La lámpara de Diógenes

31 de enero de 2015 - 00:00

Con la irrupción del vértigo de la comunicación, donde es posible mirar, desde una butaca con palomitas de maíz, al Gran Hermano detallado por George Orwell, pensamos haber llegado al culmen de la civilización. Pero eso trajo el espectáculo y la banalización de la cultura. Algo curioso: en una época donde es posible tener acceso libre a los poemas de Propercio hay más visitas al último selfie de Obama en el funeral de Mandela. Ni qué decir de las redes sociales convertidas en una caricatura de los famosos y sus estrellas de oropel.

El mundo parece más baldío. Y, claro, regresan las mismas preguntas: los orígenes. Tal vez la mejor manera de hacerlo -ante la sobrecarga de información- es desconectarse. Seis personajes -con linterna en mano, como si se tratara de nuevos Diógenes- buscan la verdad por el hecho de buscar, no por encontrarla. Esa es la propuesta del artista Rodrigo Herrera para la obra de danza contemporánea ‘Vacío’, con música de Aki Takahashi y con la participación de Paola Cabrera, Karla Cisneros, Estefanía Puente, Carlos Cortez, Maicol Estacio y Juan Revelo, presentado recientemente en Ibarra en el remodelado teatro Gran Colombia.

Con recursos que nos remiten al teatro, a personajes dantescos como salidos de bestiarios medievales, y una luz perturbadora, los danzarines nos proponen una poética de desolación. Usan máscaras antigás, como si estuvieran a punto de mirar al Armagedón. Es una crítica a un sistema planetario que, como nos recuerda Ernesto Sábato, nos ha convertido en meros engranajes. En partes de una máquina que tritura, donde una novia -y su parafernalia de traje níveo- puede ser la ironía que desnuda lo que somos: títeres que no saben de su condición de servidumbre.

“La puesta está repleta de imágenes poéticas como símbolos poderosos que luchan en una oposición de fuerzas tanto dramatúrgicas como simbólicas, personajes que se desprenden de este colectivo indómito, nos transportan a esa desnudez primigenia, personajes que usan la palabra, pero carecen de voz o que simplemente no son escuchados”, dice Rodrigo Herrera.
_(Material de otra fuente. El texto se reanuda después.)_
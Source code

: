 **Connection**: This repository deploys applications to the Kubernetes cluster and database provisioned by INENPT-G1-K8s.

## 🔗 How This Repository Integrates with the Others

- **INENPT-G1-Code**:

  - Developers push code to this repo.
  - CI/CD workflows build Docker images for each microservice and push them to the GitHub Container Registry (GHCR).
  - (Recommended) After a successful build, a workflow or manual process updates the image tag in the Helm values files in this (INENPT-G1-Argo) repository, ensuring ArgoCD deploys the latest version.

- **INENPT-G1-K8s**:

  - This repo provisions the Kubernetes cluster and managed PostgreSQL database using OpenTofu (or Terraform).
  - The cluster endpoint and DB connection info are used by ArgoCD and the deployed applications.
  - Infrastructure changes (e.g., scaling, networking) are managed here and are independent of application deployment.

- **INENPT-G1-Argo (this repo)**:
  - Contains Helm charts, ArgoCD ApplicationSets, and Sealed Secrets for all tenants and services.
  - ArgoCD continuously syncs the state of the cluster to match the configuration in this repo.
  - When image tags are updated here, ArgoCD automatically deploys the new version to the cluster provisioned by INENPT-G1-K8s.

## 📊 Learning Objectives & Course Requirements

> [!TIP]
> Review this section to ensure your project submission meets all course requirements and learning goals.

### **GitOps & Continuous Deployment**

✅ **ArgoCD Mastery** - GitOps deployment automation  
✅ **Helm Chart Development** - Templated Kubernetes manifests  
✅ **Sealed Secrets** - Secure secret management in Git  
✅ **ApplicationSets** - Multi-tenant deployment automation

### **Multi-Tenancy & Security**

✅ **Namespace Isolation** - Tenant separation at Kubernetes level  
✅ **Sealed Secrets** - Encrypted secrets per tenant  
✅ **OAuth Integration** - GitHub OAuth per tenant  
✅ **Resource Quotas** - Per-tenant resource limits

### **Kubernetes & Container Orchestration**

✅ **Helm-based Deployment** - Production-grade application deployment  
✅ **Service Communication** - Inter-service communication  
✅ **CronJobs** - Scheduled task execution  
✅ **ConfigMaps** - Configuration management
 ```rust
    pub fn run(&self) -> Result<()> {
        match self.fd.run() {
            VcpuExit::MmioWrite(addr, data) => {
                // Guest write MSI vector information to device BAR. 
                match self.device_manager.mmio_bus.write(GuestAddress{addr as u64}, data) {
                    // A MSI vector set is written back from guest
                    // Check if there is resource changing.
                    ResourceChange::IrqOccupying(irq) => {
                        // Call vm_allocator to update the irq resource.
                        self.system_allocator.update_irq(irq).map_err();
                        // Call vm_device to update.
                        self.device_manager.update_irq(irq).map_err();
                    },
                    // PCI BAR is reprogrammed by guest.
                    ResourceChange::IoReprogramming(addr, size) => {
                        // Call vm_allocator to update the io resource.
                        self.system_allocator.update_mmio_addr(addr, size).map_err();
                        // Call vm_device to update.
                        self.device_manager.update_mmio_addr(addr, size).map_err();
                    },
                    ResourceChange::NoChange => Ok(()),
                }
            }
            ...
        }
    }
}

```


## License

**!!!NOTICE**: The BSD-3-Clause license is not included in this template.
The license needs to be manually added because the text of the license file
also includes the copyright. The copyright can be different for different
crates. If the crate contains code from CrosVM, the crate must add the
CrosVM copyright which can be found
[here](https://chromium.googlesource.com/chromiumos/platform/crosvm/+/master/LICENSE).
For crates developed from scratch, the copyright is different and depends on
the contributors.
Pero esto es posible hacerlo desde esa visión de lo dionisíaco que tiene la danza contemporánea. Esa transgresión, que incluye diálogos punzantes, en contraposición con lo apolíneo de las danzas que siguen un libreto en busca de lo celestial. Porque eso también es el mundo: personajes que se mueven en la incertidumbre de lo urbano. Esas preguntas -en una poderosa acción de movimiento y una técnica nacida de esa certeza que es el teatro experimental- sobre el destino no dejan al espectador indemne. Acaso la mejor manera de reaccionar es cuando una obra nos muestra el espejo de lo que somos.

Porque si algo sucede en el mundo, curiosamente hiperconectado, es que tenemos poco tiempo para preguntarnos sobre las antiguas metáforas: la muerte, el nacimiento, el cambio de las estaciones, el florecimiento o los atardeceres. Un haiku de Kobayashi Issa, del siglo XVIII, lo resume: La lejana montaña / se destaca en los ojos / de la libélula.